**Exercise details**
Look for the word "plugins" in the material below. Copy each line that has it.

-- Records shown follows --

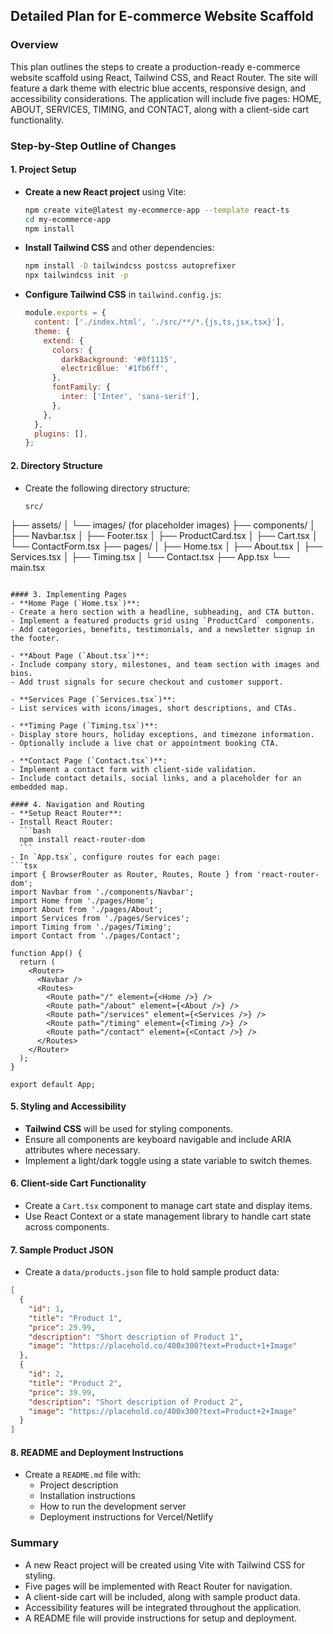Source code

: ## Detailed Plan for E-commerce Website Scaffold

### Overview
This plan outlines the steps to create a production-ready e-commerce website scaffold using React, Tailwind CSS, and React Router. The site will feature a dark theme with electric blue accents, responsive design, and accessibility considerations. The application will include five pages: HOME, ABOUT, SERVICES, TIMING, and CONTACT, along with a client-side cart functionality.

### Step-by-Step Outline of Changes

#### 1. Project Setup
- **Create a new React project** using Vite:
  ```bash
  npm create vite@latest my-ecommerce-app --template react-ts
  cd my-ecommerce-app
  npm install
  ```
- **Install Tailwind CSS** and other dependencies:
  ```bash
  npm install -D tailwindcss postcss autoprefixer
  npx tailwindcss init -p
  ```
- **Configure Tailwind CSS** in `tailwind.config.js`:
  ```javascript
  module.exports = {
    content: ['./index.html', './src/**/*.{js,ts,jsx,tsx}'],
    theme: {
      extend: {
        colors: {
          darkBackground: '#0f1115',
          electricBlue: '#1fb6ff',
        },
        fontFamily: {
          inter: ['Inter', 'sans-serif'],
        },
      },
    },
    plugins: [],
  };
  ```

#### 2. Directory Structure
- Create the following directory structure:
  ```
  src/
  
├── assets/
  │   └── images/ (for placeholder images)
  ├── components/
  │   ├── Navbar.tsx
  │   ├── Footer.tsx
  │   ├── ProductCard.tsx
  │   ├── Cart.tsx
  │   └── ContactForm.tsx
  ├── pages/
  │   ├── Home.tsx
  │   ├── About.tsx
  │   ├── Services.tsx
  │   ├── Timing.tsx
  │   └── Contact.tsx
  ├── App.tsx
  └── main.tsx
  ```

#### 3. Implementing Pages
- **Home Page (`Home.tsx`)**:
  - Create a hero section with a headline, subheading, and CTA button.
  - Implement a featured products grid using `ProductCard` components.
  - Add categories, benefits, testimonials, and a newsletter signup in the footer.

- **About Page (`About.tsx`)**:
  - Include company story, milestones, and team section with images and bios.
  - Add trust signals for secure checkout and customer support.

- **Services Page (`Services.tsx`)**:
  - List services with icons/images, short descriptions, and CTAs.

- **Timing Page (`Timing.tsx`)**:
  - Display store hours, holiday exceptions, and timezone information.
  - Optionally include a live chat or appointment booking CTA.

- **Contact Page (`Contact.tsx`)**:
  - Implement a contact form with client-side validation.
  - Include contact details, social links, and a placeholder for an embedded map.

#### 4. Navigation and Routing
- **Setup React Router**:
  - Install React Router:
    ```bash
    npm install react-router-dom
    ```
  - In `App.tsx`, configure routes for each page:
  ```tsx
  import { BrowserRouter as Router, Routes, Route } from 'react-router-dom';
  import Navbar from './components/Navbar';
  import Home from './pages/Home';
  import About from './pages/About';
  import Services from './pages/Services';
  import Timing from './pages/Timing';
  import Contact from './pages/Contact';

  function App() {
    return (
      <Router>
        <Navbar />
        <Routes>
          <Route path="/" element={<Home />} />
          <Route path="/about" element={<About />} />
          <Route path="/services" element={<Services />} />
          <Route path="/timing" element={<Timing />} />
          <Route path="/contact" element={<Contact />} />
        </Routes>
      </Router>
    );
  }

  export default App;
  ```

#### 5. Styling and Accessibility
- **Tailwind CSS** will be used for styling components.
- Ensure all components are keyboard navigable and include ARIA attributes where necessary.
- Implement a light/dark toggle using a state variable to switch themes.

#### 6. Client-side Cart Functionality
- Create a `Cart.tsx` component to manage cart state and display items.
- Use React Context or a state management library to handle cart state across components.

#### 7. Sample Product JSON
- Create a `data/products.json` file to hold sample product data:
```json
[
  {
    "id": 1,
    "title": "Product 1",
    "price": 29.99,
    "description": "Short description of Product 1",
    "image": "https://placehold.co/400x300?text=Product+1+Image"
  },
  {
    "id": 2,
    "title": "Product 2",
    "price": 39.99,
    "description": "Short description of Product 2",
    "image": "https://placehold.co/400x300?text=Product+2+Image"
  }
]
```

#### 8. README and Deployment Instructions
- Create a `README.md` file with:
  - Project description
  - Installation instructions
  - How to run the development server
  - Deployment instructions for Vercel/Netlify

### Summary
- A new React project will be created using Vite with Tailwind CSS for styling.
- Five pages will be implemented with React Router for navigation.
- A client-side cart will be included, along with sample product data.
- Accessibility features will be integrated throughout the application.
- A README file will provide instructions for setup and deployment.
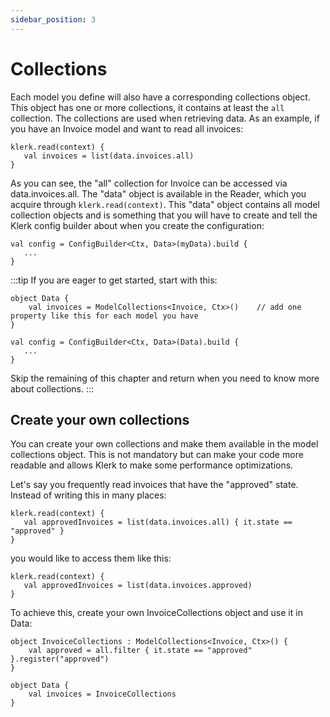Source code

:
 ```yaml
---
sidebar_position: 3
---
```

# Collections

Each model you define will also have a corresponding collections object. This object has one or more collections, it
contains at least the `all` collection. The collections are used when retrieving data. As an example, if you have
an Invoice model and want to read all invoices:
```
klerk.read(context) { 
   val invoices = list(data.invoices.all) 
}
```

As you can see, the "all" collection for Invoice can be accessed via data.invoices.all. The "data" object is available
in the Reader, which you acquire through `klerk.read(context)`. This "data" object contains all model collection objects
and is something that you will have to create and tell the Klerk config builder about when you create the configuration:
```
val config = ConfigBuilder<Ctx, Data>(myData).build {
   ...
}
```

:::tip
If you are eager to get started, start with this:
```
object Data {
    val invoices = ModelCollections<Invoice, Ctx>()    // add one property like this for each model you have
}

val config = ConfigBuilder<Ctx, Data>(Data).build {
   ...
}
```
Skip the remaining of this chapter and return when you need to know more about collections.
:::

## Create your own collections

You can create your own collections and make them available in the model collections object. This is not mandatory but
can make your code more readable and allows Klerk to make some performance optimizations. 

Let's say you frequently read invoices that have the "approved" state. Instead of writing this in many places:
```
klerk.read(context) { 
   val approvedInvoices = list(data.invoices.all) { it.state == "approved" }
}
```
you would like to access them like this:
```
klerk.read(context) { 
   val approvedInvoices = list(data.invoices.approved)
}
```
To achieve this, create your own InvoiceCollections object and use it in Data: 

```
object InvoiceCollections : ModelCollections<Invoice, Ctx>() {
    val approved = all.filter { it.state == "approved" }.register("approved")
}

object Data {
    val invoices = InvoiceCollections
}
```

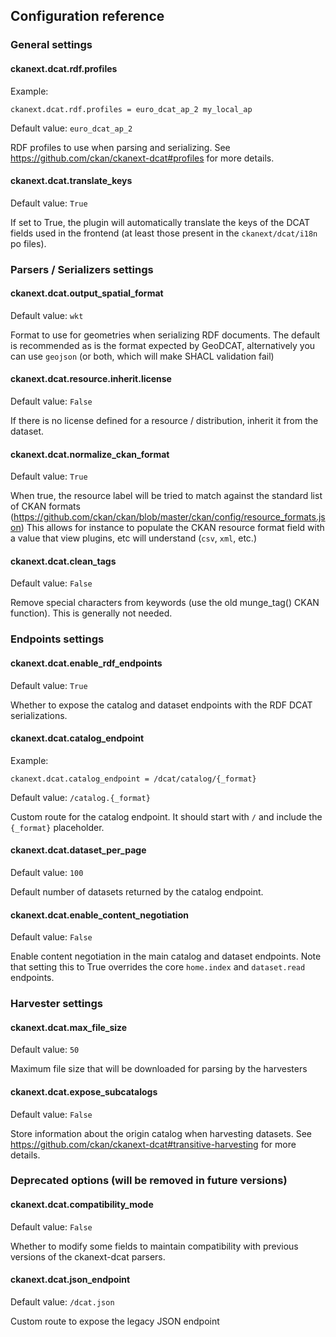 ## Configuration reference

<!-- start-config -->

### General settings

#### ckanext.dcat.rdf.profiles

Example:

```
ckanext.dcat.rdf.profiles = euro_dcat_ap_2 my_local_ap
```

Default value: `euro_dcat_ap_2`

RDF profiles to use when parsing and serializing. See https://github.com/ckan/ckanext-dcat#profiles
for more details.


#### ckanext.dcat.translate_keys

Default value: `True`

If set to True, the plugin will automatically translate the keys of the DCAT
fields used in the frontend (at least those present in the `ckanext/dcat/i18n`
po files).


### Parsers / Serializers settings

#### ckanext.dcat.output_spatial_format

Default value: `wkt`

Format to use for geometries when serializing RDF documents. The default is
recommended as is the format expected by GeoDCAT, alternatively you can
use `geojson` (or both, which will make SHACL validation fail)


#### ckanext.dcat.resource.inherit.license

Default value: `False`

If there is no license defined for a resource / distribution, inherit it from
the dataset.


#### ckanext.dcat.normalize_ckan_format

Default value: `True`

When true, the resource label will be tried to match against the standard
list of CKAN formats (https://github.com/ckan/ckan/blob/master/ckan/config/resource_formats.json)
This allows for instance to populate the CKAN resource format field
with a value that view plugins, etc will understand (`csv`, `xml`, etc.)


#### ckanext.dcat.clean_tags

Default value: `False`

Remove special characters from keywords (use the old munge_tag() CKAN function).
This is generally not needed.


### Endpoints settings

#### ckanext.dcat.enable_rdf_endpoints

Default value: `True`

Whether to expose the catalog and dataset endpoints with the RDF DCAT
serializations.


#### ckanext.dcat.catalog_endpoint

Example:

```
ckanext.dcat.catalog_endpoint = /dcat/catalog/{_format}
```

Default value: `/catalog.{_format}`

Custom route for the catalog endpoint. It should start with `/` and include the
`{_format}` placeholder.


#### ckanext.dcat.dataset_per_page

Default value: `100`

Default number of datasets returned by the catalog endpoint.


#### ckanext.dcat.enable_content_negotiation

Default value: `False`

Enable content negotiation in the main catalog and dataset endpoints. Note that
setting this to True overrides the core `home.index` and `dataset.read` endpoints.


### Harvester settings

#### ckanext.dcat.max_file_size

Default value: `50`

Maximum file size that will be downloaded for parsing by the harvesters


#### ckanext.dcat.expose_subcatalogs

Default value: `False`

Store information about the origin catalog when harvesting datasets.
See https://github.com/ckan/ckanext-dcat#transitive-harvesting for more details.


### Deprecated options (will be removed in future versions)

#### ckanext.dcat.compatibility_mode

Default value: `False`

Whether to modify some fields to maintain compatibility with previous versions
of the ckanext-dcat parsers.


#### ckanext.dcat.json_endpoint

Default value: `/dcat.json`

Custom route to expose the legacy JSON endpoint



<!-- end-config -->

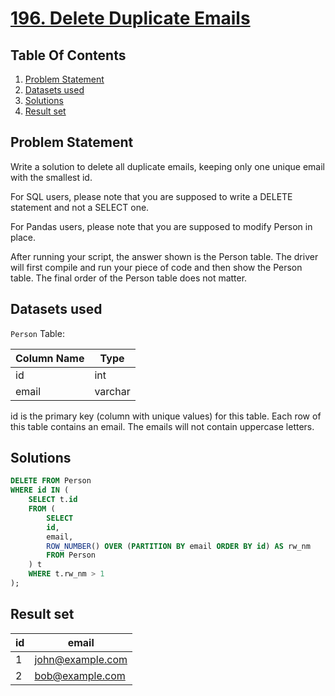 # [196. Delete Duplicate Emails](https://leetcode.com/problems/delete-duplicate-emails/description/)

## Table Of Contents
1. [Problem Statement]()
2. [Datasets used]()
3. [Solutions]()
4. [Result set]()

## Problem Statement

Write a solution to delete all duplicate emails, keeping only one unique email with the smallest id.

For SQL users, please note that you are supposed to write a DELETE statement and not a SELECT one.

For Pandas users, please note that you are supposed to modify Person in place.

After running your script, the answer shown is the Person table. The driver will first compile and run your piece of code and then show the Person table. The final order of the Person table does not matter.

## Datasets used

```Person``` Table:

| Column Name | Type    |
| ----------- | ------- |
| id          | int     |
| email       | varchar |

id is the primary key (column with unique values) for this table.
Each row of this table contains an email. The emails will not contain uppercase letters.

## Solutions

```sql
DELETE FROM Person
WHERE id IN (
    SELECT t.id
    FROM (
        SELECT 
        id, 
        email, 
        ROW_NUMBER() OVER (PARTITION BY email ORDER BY id) AS rw_nm 
        FROM Person
    ) t
    WHERE t.rw_nm > 1 
);
```

## Result set

| id | email            |
| -- | ---------------- |
| 1  | john@example.com |
| 2  | bob@example.com  |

-- Records shown concluded --

**Answer to the problem**
    plugins: [],
with a value that view plugins, etc will understand (`csv`, `xml`, etc.)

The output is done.